Sampling over the prior does not always yield the proper results. Especially for priors that slowly approach zero. At a certain point the computed value for the prior is 0.0, while mathematically they are not yet zero. This is another example of "Mathematically it is all OK, computationally it is a nightmare."
Using 64-bit floats, Gauss priors yield non zero values in the sigma range [-8,8]. Outside that range NS breaks down, although effect of ill sampling are already felt as early as at 4 sigma. For Laplace priors the non zero range is between sigmas [-36,36] and for Cauchy priors it is between [-1e16,1e16]. The latter would probably never be a pactical problem.

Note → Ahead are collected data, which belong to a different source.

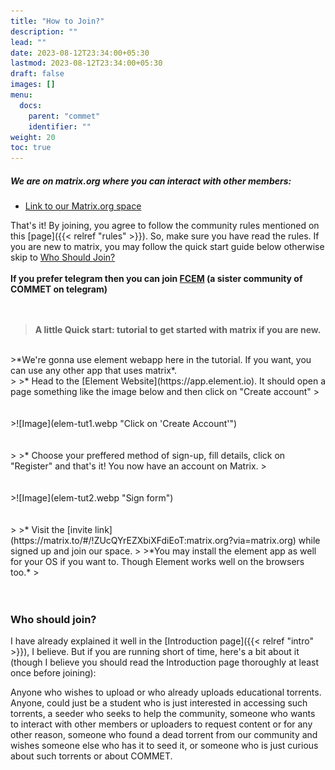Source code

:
 ```yaml
---
title: "How to Join?"
description: ""
lead: ""
date: 2023-08-12T23:34:00+05:30
lastmod: 2023-08-12T23:34:00+05:30
draft: false
images: []
menu:
  docs:
    parent: "commet"
    identifier: ""
weight: 20 
toc: true
---
```

##### We are on matrix.org where you can interact with other members:

* [Link to our Matrix.org space](https://matrix.to/#/!ZUcQYrEZXbiXFdiEoT:matrix.org?via=matrix.org)

That's it! By joining, you agree to follow the community rules mentioned on this [page]({{< relref "rules" >}}). So, make sure you have read the rules. If you are new to matrix, you may follow the quick start guide below otherwise skip to [Who Should Join?](/docs/commet/how-to-join/#who-should-join)<br><br>
**If you prefer telegram then you can join [FCEM](https://commet-wiki.github.io/external/groups/fcem/about/) (a sister community of COMMET on telegram)**
<br><br><br>
>**A little Quick start: tutorial to get started with matrix if you are new.**
<br>
>*We're gonna use element webapp here in the tutorial. If you want, you can use any other app that uses matrix*.
<br>
>
>* Head to the [Element Website](https://app.element.io). It should open a page something like the image below and then click on "Create account"
>
<br><br><br>
>![Image](elem-tut1.webp "Click on 'Create Account'")
<br><br><br>
>
>* Choose your preffered method of sign-up, fill details, click on "Register" and that's it! You now have an account on Matrix.
>
<br><br><br>
>![Image](elem-tut2.webp "Sign form")
<br><br><br>
>
>* Visit the [invite link](https://matrix.to/#/!ZUcQYrEZXbiXFdiEoT:matrix.org?via=matrix.org) while signed up and join our space.
>
>*You may install the element app as well for your OS if you want to. Though Element works well on the browsers too.*
>
<br><br><br>

### Who should join?

I have already explained it well in the [Introduction page]({{< relref "intro" >}}), I believe. But if you are running short of time, here's a bit about it (though I believe you should read the Introduction page thoroughly at least once before joining):

Anyone who wishes to upload or who already uploads educational torrents. Anyone, could just be a student who is just interested in accessing such torrents, a seeder who seeks to help the community, someone who wants to interact with other members or uploaders to request content or for any other reason, someone who found a dead torrent from our community and wishes someone else who has it to seed it, or someone who is just curious about such torrents or about COMMET.
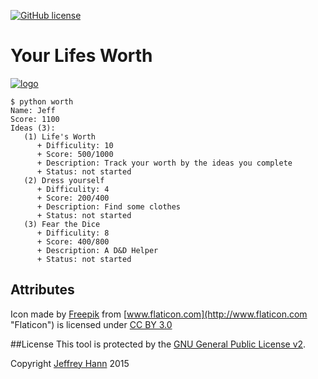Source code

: [![GitHub license](https://img.shields.io/github/license/obihann/lifes-worth.svg)](https://github.com/obihann/lifes-worth/blob/master/LICENSE)
# Your Lifes Worth

[![logo](https://raw.githubusercontent.com/obihann/lifes_worth/develop/icon.png)]()

```
$ python worth
Name: Jeff
Score: 1100
Ideas (3):
   (1) Life's Worth
      + Difficulity: 10
      + Score: 500/1000
      + Description: Track your worth by the ideas you complete
      + Status: not started
   (2) Dress yourself
      + Difficulity: 4
      + Score: 200/400
      + Description: Find some clothes
      + Status: not started
   (3) Fear the Dice
      + Difficulity: 8
      + Score: 400/800
      + Description: A D&D Helper
      + Status: not started
```

## Attributes
Icon made by [Freepik](http://www.freepik.com "Freepik") from [www.flaticon.com](http://www.flaticon.com "Flaticon") is licensed under [CC BY 3.0](http://creativecommons.org/licenses/by/3.0/ "Creative Commons BY 3.0")


##License
This tool is protected by the [GNU General Public License v2](http://www.gnu.org/licenses/gpl-2.0.html).

Copyright [Jeffrey Hann](http://jeffreyhann.ca/) 2015
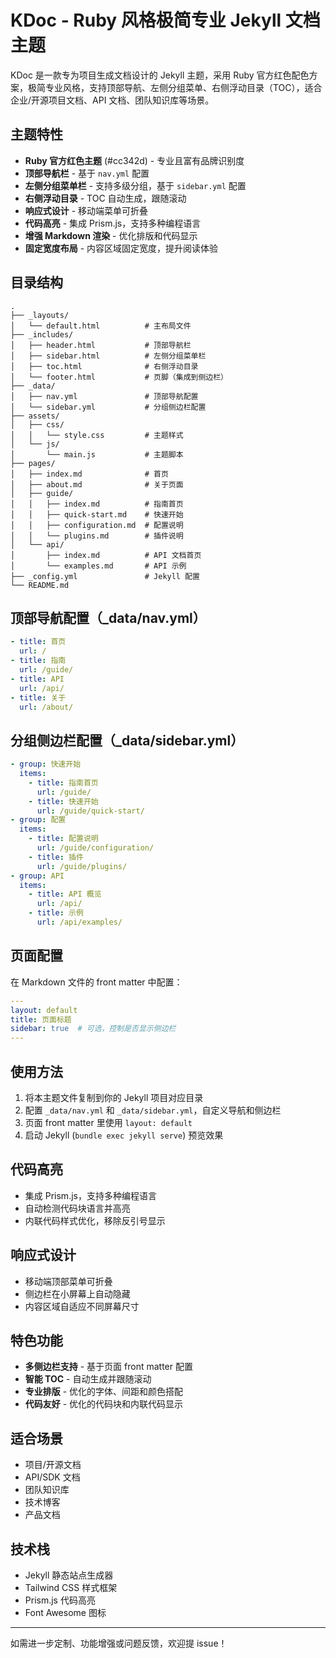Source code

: # KDoc - Ruby 风格极简专业 Jekyll 文档主题

KDoc 是一款专为项目生成文档设计的 Jekyll 主题，采用 Ruby 官方红色配色方案，极简专业风格，支持顶部导航、左侧分组菜单、右侧浮动目录（TOC），适合企业/开源项目文档、API 文档、团队知识库等场景。

## 主题特性
- **Ruby 官方红色主题** (#cc342d) - 专业且富有品牌识别度
- **顶部导航栏** - 基于 `nav.yml` 配置
- **左侧分组菜单栏** - 支持多级分组，基于 `sidebar.yml` 配置
- **右侧浮动目录** - TOC 自动生成，跟随滚动
- **响应式设计** - 移动端菜单可折叠
- **代码高亮** - 集成 Prism.js，支持多种编程语言
- **增强 Markdown 渲染** - 优化排版和代码显示
- **固定宽度布局** - 内容区域固定宽度，提升阅读体验

## 目录结构
```
.
├── _layouts/
│   └── default.html          # 主布局文件
├── _includes/
│   ├── header.html           # 顶部导航栏
│   ├── sidebar.html          # 左侧分组菜单栏
│   ├── toc.html              # 右侧浮动目录
│   └── footer.html           # 页脚（集成到侧边栏）
├── _data/
│   ├── nav.yml               # 顶部导航配置
│   └── sidebar.yml           # 分组侧边栏配置
├── assets/
│   ├── css/
│   │   └── style.css         # 主题样式
│   └── js/
│       └── main.js           # 主题脚本
├── pages/
│   ├── index.md              # 首页
│   ├── about.md              # 关于页面
│   ├── guide/
│   │   ├── index.md          # 指南首页
│   │   ├── quick-start.md    # 快速开始
│   │   ├── configuration.md  # 配置说明
│   │   └── plugins.md        # 插件说明
│   └── api/
│       ├── index.md          # API 文档首页
│       └── examples.md       # API 示例
├── _config.yml               # Jekyll 配置
└── README.md
```

## 顶部导航配置（_data/nav.yml）
```yaml
- title: 首页
  url: /
- title: 指南
  url: /guide/
- title: API
  url: /api/
- title: 关于
  url: /about/
```

## 分组侧边栏配置（_data/sidebar.yml）
```yaml
- group: 快速开始
  items:
    - title: 指南首页
      url: /guide/
    - title: 快速开始
      url: /guide/quick-start/
- group: 配置
  items:
    - title: 配置说明
      url: /guide/configuration/
    - title: 插件
      url: /guide/plugins/
- group: API
  items:
    - title: API 概览
      url: /api/
    - title: 示例
      url: /api/examples/
```

## 页面配置
在 Markdown 文件的 front matter 中配置：

```yaml
---
layout: default
title: 页面标题
sidebar: true  # 可选，控制是否显示侧边栏
---
```

## 使用方法
1. 将本主题文件复制到你的 Jekyll 项目对应目录
2. 配置 `_data/nav.yml` 和 `_data/sidebar.yml`，自定义导航和侧边栏
3. 页面 front matter 里使用 `layout: default`
4. 启动 Jekyll (`bundle exec jekyll serve`) 预览效果

## 代码高亮
- 集成 Prism.js，支持多种编程语言
- 自动检测代码块语言并高亮
- 内联代码样式优化，移除反引号显示

## 响应式设计
- 移动端顶部菜单可折叠
- 侧边栏在小屏幕上自动隐藏
- 内容区域自适应不同屏幕尺寸

## 特色功能
- **多侧边栏支持** - 基于页面 front matter 配置
- **智能 TOC** - 自动生成并跟随滚动
- **专业排版** - 优化的字体、间距和颜色搭配
- **代码友好** - 优化的代码块和内联代码显示

## 适合场景
- 项目/开源文档
- API/SDK 文档
- 团队知识库
- 技术博客
- 产品文档

## 技术栈
- Jekyll 静态站点生成器
- Tailwind CSS 样式框架
- Prism.js 代码高亮
- Font Awesome 图标

---
如需进一步定制、功能增强或问题反馈，欢迎提 issue！
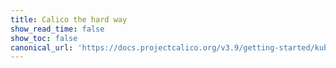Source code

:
 ```yaml
---
title: Calico the hard way
show_read_time: false
show_toc: false
canonical_url: 'https://docs.projectcalico.org/v3.9/getting-started/kubernetes/hardway/index'
---
```

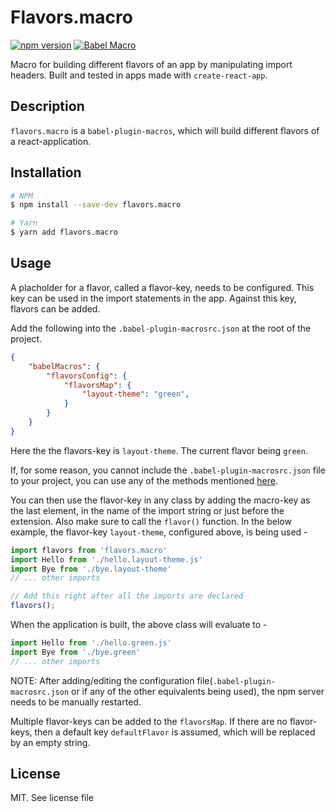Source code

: # Flavors.macro

[![npm version](https://badge.fury.io/js/flavors.macro.svg)](https://badge.fury.io/js/flavors.macro)
[![Babel Macro](https://img.shields.io/badge/babel--macro-%F0%9F%8E%A3-f5da55.svg?style=flat-square)](https://github.com/kentcdodds/babel-plugin-macros)

Macro for building different flavors of an app by manipulating import headers. Built and tested in apps made with `create-react-app`.


## Description
`flavors.macro` is a `babel-plugin-macros`, which will build different flavors of a react-application. 

## Installation

```bash
# NPM
$ npm install --save-dev flavors.macro

# Yarn
$ yarn add flavors.macro
```

## Usage
A placholder for a flavor, called a flavor-key, needs to be configured. This key can be used in the import statements in the app. Against this key, flavors can be added.

Add the following into the `.babel-plugin-macrosrc.json` at the root of the project.
```json
{
    "babelMacros": {
        "flavorsConfig": {
            "flavorsMap": {
                "layout-theme": "green",
            }
        }
    }
}
```
Here the the flavors-key is `layout-theme`. The current flavor being `green`.

If, for some reason, you cannot include the `.babel-plugin-macrosrc.json` file to your project, you can use any of the methods mentioned [here](https://github.com/kentcdodds/babel-plugin-macros/blob/master/other/docs/author.md#config-experimental).

You can then use the flavor-key in any class by adding the macro-key as the last element, in the name of the import string or just before the extension. Also make sure to call the `flavor()` function. In the below example, the flavor-key `layout-theme`, configured above, is being used - 
```js
import flavors from 'flavors.macro'
import Hello from './hello.layout-theme.js'
import Bye from './bye.layout-theme'
// ... other imports

// Add this right after all the imports are declared
flavors();
```
When the application is built, the above class will evaluate to -

```js
import Hello from './hello.green.js'
import Bye from './bye.green'
// ... other imports
```

NOTE: After adding/editing the configuration file(`.babel-plugin-macrosrc.json` or if any of the other equivalents being used), the npm server needs to be manually restarted.

Multiple flavor-keys can be added to the `flavorsMap`. If there are no flavor-keys, then a default key `defaultFlavor` is assumed, which will be replaced by an empty string.

## License
MIT. See license file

The former could ready be a problem halfway the range.
Fortunately it can be remedied, by sampling over an integration box, and calulating the evidence integral from logLikelihood + logPrior over de box. All priors then need limits, also the ones that mathematically extend to infinity. Computationally however, all priors do have limits, where the values are too close to zero. For UniformPriors, our prior of choice, nothing changes.